# polyp in colon & rectum



## southbaymed (Oct 6, 2010)

This is my 3rd posting, hoping anyone give the clear answer.
Polyp in colon 2113, rectum 2114 in colonoscopy using same technique, in 2008 paid
separately w/59 modifier as well as 2111 (stomach) 2112 (duodenum) in EGD.
now everything denied.

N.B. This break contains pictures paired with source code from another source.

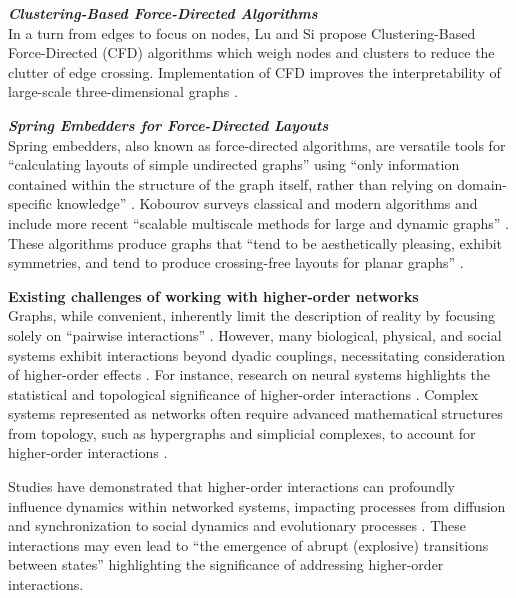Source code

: \noindent \textbf{\textit{Clustering-Based Force-Directed Algorithms}} \\
In a turn from edges to focus on nodes, Lu and Si propose Clustering-Based Force-Directed (CFD) algorithms which weigh nodes and clusters to reduce the clutter of edge crossing. Implementation of CFD improves the interpretability of large-scale three-dimensional graphs \citep[p. 2]{lu_clustering-based_2020}.

\noindent \textbf{\textit{Spring Embedders for Force-Directed Layouts}} \\
Spring embedders, also known as force-directed algorithms, are versatile tools for “calculating layouts of simple undirected graphs” using “only information contained within the structure of the graph itself, rather than relying on domain-specific knowledge” \citep[p. 1]{kobourov_spring_2012}. Kobourov surveys classical and modern algorithms and include more recent “scalable multiscale methods for large and dynamic graphs” \citep[p. 1]{kobourov_spring_2012}. These algorithms produce graphs that “tend to be aesthetically pleasing, exhibit symmetries, and tend to produce crossing-free layouts for planar graphs” \citep[p. 1]{kobourov_spring_2012}.

\noindent \textbf{Existing challenges of working with higher-order networks}
\\
Graphs, while convenient, inherently limit the description of reality by focusing solely on “pairwise interactions”  \citep[p. 1]{battiston_physics_2021}. However, many biological, physical, and social systems exhibit interactions beyond dyadic couplings, necessitating consideration of higher-order effects \citep[p. 1]{battiston_physics_2021}. For instance, research on neural systems highlights the statistical and topological significance of higher-order interactions \citep[p. 1]{battiston_physics_2021}. Complex systems represented as networks often require advanced mathematical structures from topology, such as hypergraphs and simplicial complexes, to account for higher-order interactions \citep[p. 2]{battiston_physics_2021}.

Studies have demonstrated that higher-order interactions can profoundly influence dynamics within networked systems, impacting processes from diffusion and synchronization to social dynamics and evolutionary processes \citep[p. 2]{battiston_physics_2021}. These interactions may even lead to “the emergence of abrupt (explosive) transitions between states” \citep[p. 2]{battiston_physics_2021} highlighting the significance of addressing higher-order interactions.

I am tryng to find article to support or un-supoort.
Thank you


----------



## Hopp (Oct 6, 2010)

*Polyp in colon & rectum*

Would really need to read operative note to see what your Doctor
really did do - Technique used to retrieve polyps:  Snare, Cold Bx Bites     Hope this helps    
Deb,CPC


----------



## southbaymed (Oct 7, 2010)

using same technique; snare at colon and rectum or biopy at recum and colon


----------



## capricew (Oct 14, 2010)

You need to tell us what cpt codes you billed, along with associated diagnoses and some sort of verbiage from the op note if you want anyone to help you out.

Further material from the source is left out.